● WHAT THE TASK REQUIRES:
Among the lines below, list those containing the string "nous".

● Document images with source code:

::::

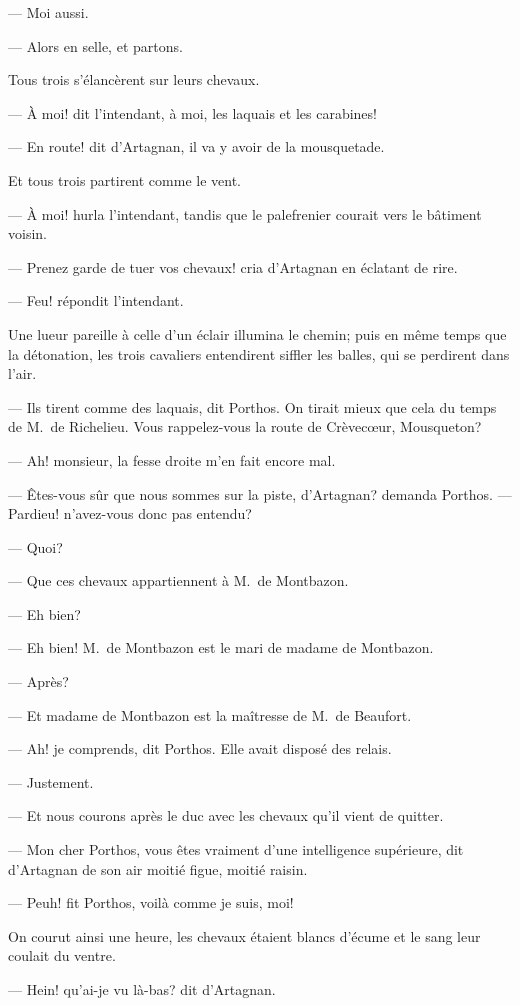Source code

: — Moi aussi.

— Alors en selle, et partons.

Tous trois s'élancèrent sur leurs chevaux.

— À moi! dit l'intendant, à moi, les laquais et les carabines!

— En route! dit d'Artagnan, il va y avoir de la mousquetade.

Et tous trois partirent comme le vent.

— À moi! hurla l'intendant, tandis que le palefrenier courait vers le bâtiment voisin.

— Prenez garde de tuer vos chevaux! cria d'Artagnan en éclatant de rire.

— Feu! répondit l'intendant.

Une lueur pareille à celle d'un éclair illumina le chemin; puis en même temps que la détonation, les trois cavaliers entendirent siffler les balles, qui se perdirent dans l'air.

— Ils tirent comme des laquais, dit Porthos. On tirait mieux que cela du temps de M.~de Richelieu. Vous rappelez-vous la route de Crèvecœur, Mousqueton?

— Ah! monsieur, la fesse droite m'en fait encore mal.

— Êtes-vous sûr que nous sommes sur la piste, d'Artagnan? demanda Porthos.
— Pardieu! n'avez-vous donc pas entendu?

— Quoi?

— Que ces chevaux appartiennent à M.~de Montbazon.

— Eh bien?

— Eh bien! M.~de Montbazon est le mari de madame de Montbazon.

— Après?

— Et madame de Montbazon est la maîtresse de M.~de Beaufort.

— Ah! je comprends, dit Porthos. Elle avait disposé des relais.

— Justement.

— Et nous courons après le duc avec les chevaux qu'il vient de quitter.

— Mon cher Porthos, vous êtes vraiment d'une intelligence supérieure, dit d'Artagnan de son air moitié figue, moitié raisin.

— Peuh! fit Porthos, voilà comme je suis, moi!

On courut ainsi une heure, les chevaux étaient blancs d'écume et le sang leur coulait du ventre.

— Hein! qu'ai-je vu là-bas? dit d'Artagnan.

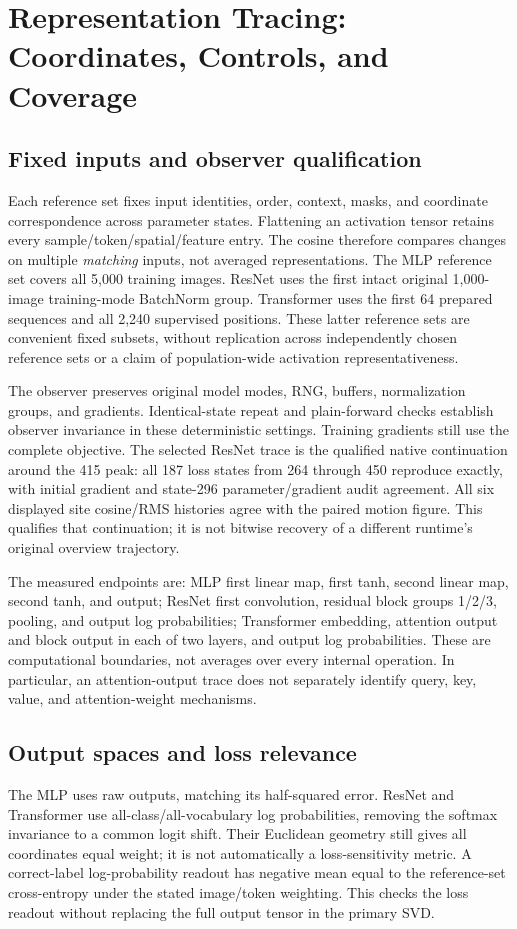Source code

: \clearpage
\section{Representation Tracing: Coordinates, Controls, and Coverage}

\subsection{Fixed inputs and observer qualification}
Each reference set fixes input identities, order, context, masks, and coordinate correspondence across parameter states. Flattening an activation tensor retains every sample/token/spatial/feature entry. The cosine therefore compares changes on multiple \emph{matching} inputs, not averaged representations. The MLP reference set covers all 5,000 training images. ResNet uses the first intact original 1,000-image training-mode BatchNorm group. Transformer uses the first 64 prepared sequences and all 2,240 supervised positions. These latter reference sets are convenient fixed subsets, without replication across independently chosen reference sets or a claim of population-wide activation representativeness.

The observer preserves original model modes, RNG, buffers, normalization groups, and gradients. Identical-state repeat and plain-forward checks establish observer invariance in these deterministic settings. Training gradients still use the complete objective. The selected ResNet trace is the qualified native continuation around the 415 peak: all 187 loss states from 264 through 450 reproduce exactly, with initial gradient and state-296 parameter/gradient audit agreement. All six displayed site cosine/RMS histories agree with the paired motion figure. This qualifies that continuation; it is not bitwise recovery of a different runtime's original overview trajectory.

The measured endpoints are: MLP first linear map, first tanh, second linear map, second tanh, and output; ResNet first convolution, residual block groups 1/2/3, pooling, and output log probabilities; Transformer embedding, attention output and block output in each of two layers, and output log probabilities. These are computational boundaries, not averages over every internal operation. In particular, an attention-output trace does not separately identify query, key, value, and attention-weight mechanisms.

\subsection{Output spaces and loss relevance}
The MLP uses raw outputs, matching its half-squared error. ResNet and Transformer use all-class/all-vocabulary log probabilities, removing the softmax invariance to a common logit shift. Their Euclidean geometry still gives all coordinates equal weight; it is not automatically a loss-sensitivity metric. A correct-label log-probability readout has negative mean equal to the reference-set cross-entropy under the stated image/token weighting. This checks the loss readout without replacing the full output tensor in the primary SVD.

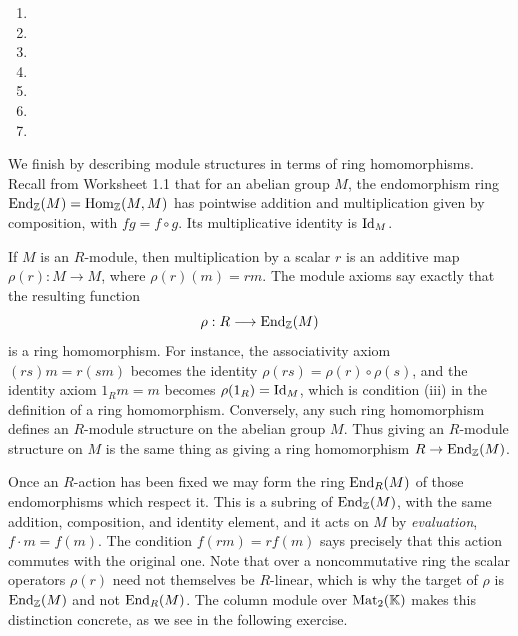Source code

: \documentclass[Notebook.tex]{subfiles}
\begin{document}
\begin{solution}
	\bbni
	\begin{enumerate}[label=(\alph*),ref=\theenumi\alph*]
		\item
		\item
		\item
		\item
		\item
		\item
		\item
	\end{enumerate}
\end{solution}

\newpage

We finish by describing module structures in terms of ring homomorphisms. Recall from Worksheet 1.1 that for an abelian group $M$, the endomorphism ring $\End_{\Z}(M)=\Hom_{\Z}(M,M)$ has pointwise addition and multiplication given by composition, with $fg=f\circ g$. Its multiplicative identity is $\Id_M$.

If $M$ is an $R$-module, then multiplication by a scalar $r$ is an additive map $\rho(r):M\to M$, where $\rho(r)(m)=rm$. The module axioms say exactly that the resulting function
\[
\rho:R\longrightarrow\End_{\Z}(M)
\]
is a ring homomorphism. For instance, the associativity axiom $(rs)m=r(sm)$ becomes the identity $\rho(rs)=\rho(r)\circ\rho(s)$, and the identity axiom $1_Rm=m$ becomes $\rho(1_R)=\Id_M$, which is condition (iii) in the definition of a ring homomorphism. Conversely, any such ring homomorphism defines an $R$-module structure on the abelian group $M$. Thus giving an $R$-module structure on $M$ is the same thing as giving a ring homomorphism $R\to\End_{\Z}(M)$.

Once an $R$-action has been fixed we may form the ring $\End_R(M)$ of those endomorphisms which respect it. This is a subring of $\End_{\Z}(M)$, with the same addition, composition, and identity element, and it acts on $M$ by \emph{evaluation}, $f\cdot m=f(m)$. The condition $f(rm)=rf(m)$ says precisely that this action commutes with the original one. Note that over a noncommutative ring the scalar operators $\rho(r)$ need not themselves be $R$-linear, which is why the target of $\rho$ is $\End_{\Z}(M)$ and not $\End_R(M)$. The column module over $\Mat_2(\K)$ makes this distinction concrete, as we see in the following exercise.

\hrulefill
\end{document}

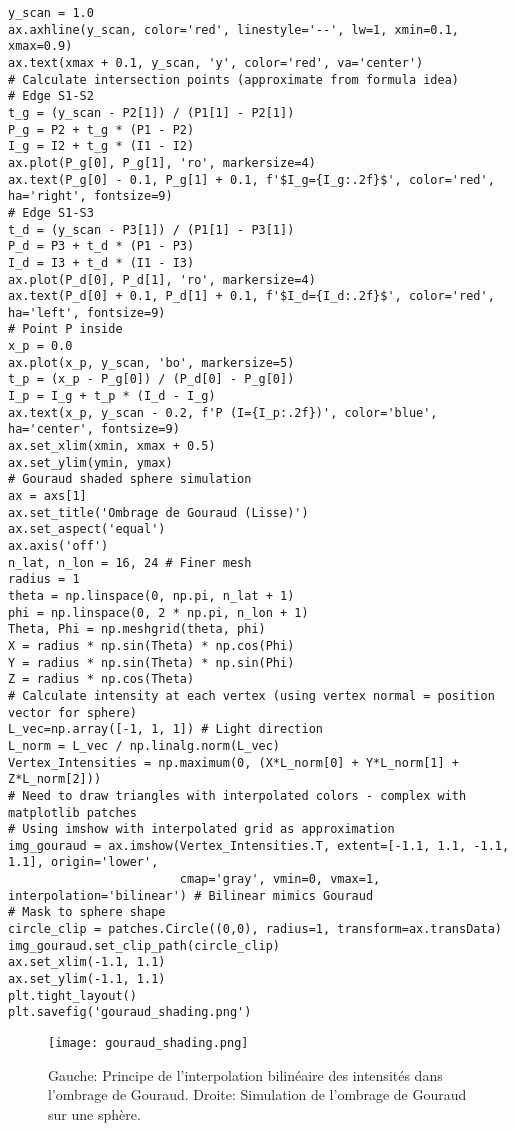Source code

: \begin{verbatim}
y_scan = 1.0
ax.axhline(y_scan, color='red', linestyle='--', lw=1, xmin=0.1, xmax=0.9)
ax.text(xmax + 0.1, y_scan, 'y', color='red', va='center')
# Calculate intersection points (approximate from formula idea)
# Edge S1-S2
t_g = (y_scan - P2[1]) / (P1[1] - P2[1])
P_g = P2 + t_g * (P1 - P2)
I_g = I2 + t_g * (I1 - I2)
ax.plot(P_g[0], P_g[1], 'ro', markersize=4)
ax.text(P_g[0] - 0.1, P_g[1] + 0.1, f'$I_g={I_g:.2f}$', color='red', ha='right', fontsize=9)
# Edge S1-S3
t_d = (y_scan - P3[1]) / (P1[1] - P3[1])
P_d = P3 + t_d * (P1 - P3)
I_d = I3 + t_d * (I1 - I3)
ax.plot(P_d[0], P_d[1], 'ro', markersize=4)
ax.text(P_d[0] + 0.1, P_d[1] + 0.1, f'$I_d={I_d:.2f}$', color='red', ha='left', fontsize=9)
# Point P inside
x_p = 0.0
ax.plot(x_p, y_scan, 'bo', markersize=5)
t_p = (x_p - P_g[0]) / (P_d[0] - P_g[0])
I_p = I_g + t_p * (I_d - I_g)
ax.text(x_p, y_scan - 0.2, f'P (I={I_p:.2f})', color='blue', ha='center', fontsize=9)
ax.set_xlim(xmin, xmax + 0.5)
ax.set_ylim(ymin, ymax)
# Gouraud shaded sphere simulation
ax = axs[1]
ax.set_title('Ombrage de Gouraud (Lisse)')
ax.set_aspect('equal')
ax.axis('off')
n_lat, n_lon = 16, 24 # Finer mesh
radius = 1
theta = np.linspace(0, np.pi, n_lat + 1)
phi = np.linspace(0, 2 * np.pi, n_lon + 1)
Theta, Phi = np.meshgrid(theta, phi)
X = radius * np.sin(Theta) * np.cos(Phi)
Y = radius * np.sin(Theta) * np.sin(Phi)
Z = radius * np.cos(Theta)
# Calculate intensity at each vertex (using vertex normal = position vector for sphere)
L_vec=np.array([-1, 1, 1]) # Light direction
L_norm = L_vec / np.linalg.norm(L_vec)
Vertex_Intensities = np.maximum(0, (X*L_norm[0] + Y*L_norm[1] + Z*L_norm[2]))
# Need to draw triangles with interpolated colors - complex with matplotlib patches
# Using imshow with interpolated grid as approximation
img_gouraud = ax.imshow(Vertex_Intensities.T, extent=[-1.1, 1.1, -1.1, 1.1], origin='lower',
                        cmap='gray', vmin=0, vmax=1, interpolation='bilinear') # Bilinear mimics Gouraud
# Mask to sphere shape
circle_clip = patches.Circle((0,0), radius=1, transform=ax.transData)
img_gouraud.set_clip_path(circle_clip)
ax.set_xlim(-1.1, 1.1)
ax.set_ylim(-1.1, 1.1)
plt.tight_layout()
plt.savefig('gouraud_shading.png')
\end{verbatim}
\begin{figure}[H]
\centering
\texttt{[image: gouraud\_shading.png]}
\caption{Gauche: Principe de l'interpolation bilinéaire des intensités dans l'ombrage de Gouraud. Droite: Simulation de l'ombrage de Gouraud sur une sphère.}
\label{fig:gouraud_shading}
\end{figure}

::::

● YOUR SOLUTION:
— Êtes-vous sûr que nous sommes sur la piste, d'Artagnan? demanda Porthos.
— Et nous courons après le duc avec les chevaux qu'il vient de quitter.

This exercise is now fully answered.